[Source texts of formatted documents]
================================

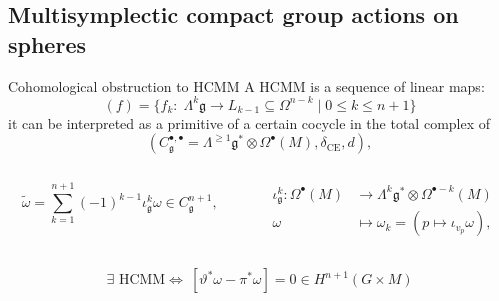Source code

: \documentclass[handout,10pt]{beamer}
\begin{document}
\subsection{Multisymplectic compact group actions on spheres}

\begin{frame}[fragile]{Cohomological obstruction to HCMM}
A HCMM is a sequence of linear maps:
			\begin{displaymath}
				(f)  = \big\lbrace f_k: \; \Lambda^k{\mathfrak g} \to L_{k-1} \subseteq \Omega^{n-k} 
				\;\big\vert\; 0\leq k \leq n+1  \big\rbrace
			\end{displaymath}
it can be interpreted as a primitive of a certain cocycle in the total complex of 
	\begin{displaymath}
		(C_\mathfrak{g}^{\bullet,\bullet} = \Lambda^{\geq 1} 
		\mathfrak{g}^*\otimes \Omega^\bullet(M), \delta_\text{CE},d),	
	\end{displaymath}
	\pause
	\begin{propblock}[$\exists$ HCMM 
		$\Leftrightarrow ~ \lbrack\tilde{\omega}\rbrack=0\in H^{n+1}(C_\mathfrak g^\bullet,d_ {tot})$	
	]
		\begin{columns}
		\begin{column}{.5\textwidth}
			\begin{displaymath}
				\tilde{\omega} = \sum_{k=1}^{n+1} (-1)^{k-1} \iota^k_\mathfrak{g} \omega \in C_\mathfrak{g}^{n+1},
			\end{displaymath}		
		\end{column}
		\begin{column}{.5\textwidth}
			\begin{align*}
				\iota^k_\mathfrak{g} \colon \Omega^\bullet(M)
				&\to \Lambda^k \mathfrak{g}^\ast \otimes \Omega^{\bullet-k}(M)
				\\ \omega&\mapsto \omega_k = 
				\left(p \mapsto \iota_{v_p} \omega  \right) ,
			\end{align*}
		\end{column}		
		\end{columns} 
	\end{propblock}
	\pause
	\begin{corblock}
	$$\exists \text{ HCMM} 
		\Leftrightarrow ~[\vartheta^*\omega-\pi^*\omega]=0\in H^{n+1}(G\times M)$$ 
	\end{corblock}

\end{frame}
\end{document}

================================

◆ ACTIVITY ◆
Return every entry above word for word, and include no images.

◆ PROBLEM SOLUTION ◆
Source code

: \documentclass[handout,10pt]{beamer}
\begin{document}
\subsection{Multisymplectic compact group actions on spheres}

\begin{frame}[fragile]{Cohomological obstruction to HCMM}
A HCMM is a sequence of linear maps:
			\begin{displaymath}
				(f)  = \big\lbrace f_k: \; \Lambda^k{\mathfrak g} \to L_{k-1} \subseteq \Omega^{n-k} 
				\;\big\vert\; 0\leq k \leq n+1  \big\rbrace
			\end{displaymath}
it can be interpreted as a primitive of a certain cocycle in the total complex of 
	\begin{displaymath}
		(C_\mathfrak{g}^{\bullet,\bullet} = \Lambda^{\geq 1} 
		\mathfrak{g}^*\otimes \Omega^\bullet(M), \delta_\text{CE},d),	
	\end{displaymath}
	\pause
	\begin{propblock}[$\exists$ HCMM 
		$\Leftrightarrow ~ \lbrack\tilde{\omega}\rbrack=0\in H^{n+1}(C_\mathfrak g^\bullet,d_ {tot})$	
	]
		\begin{columns}
		\begin{column}{.5\textwidth}
			\begin{displaymath}
				\tilde{\omega} = \sum_{k=1}^{n+1} (-1)^{k-1} \iota^k_\mathfrak{g} \omega \in C_\mathfrak{g}^{n+1},
			\end{displaymath}		
		\end{column}
		\begin{column}{.5\textwidth}
			\begin{align*}
				\iota^k_\mathfrak{g} \colon \Omega^\bullet(M)
				&\to \Lambda^k \mathfrak{g}^\ast \otimes \Omega^{\bullet-k}(M)
				\\ \omega&\mapsto \omega_k = 
				\left(p \mapsto \iota_{v_p} \omega  \right) ,
			\end{align*}
		\end{column}		
		\end{columns} 
	\end{propblock}
	\pause
	\begin{corblock}
	$$\exists \text{ HCMM} 
		\Leftrightarrow ~[\vartheta^*\omega-\pi^*\omega]=0\in H^{n+1}(G\times M)$$ 
	\end{corblock}

\end{frame}
\end{document}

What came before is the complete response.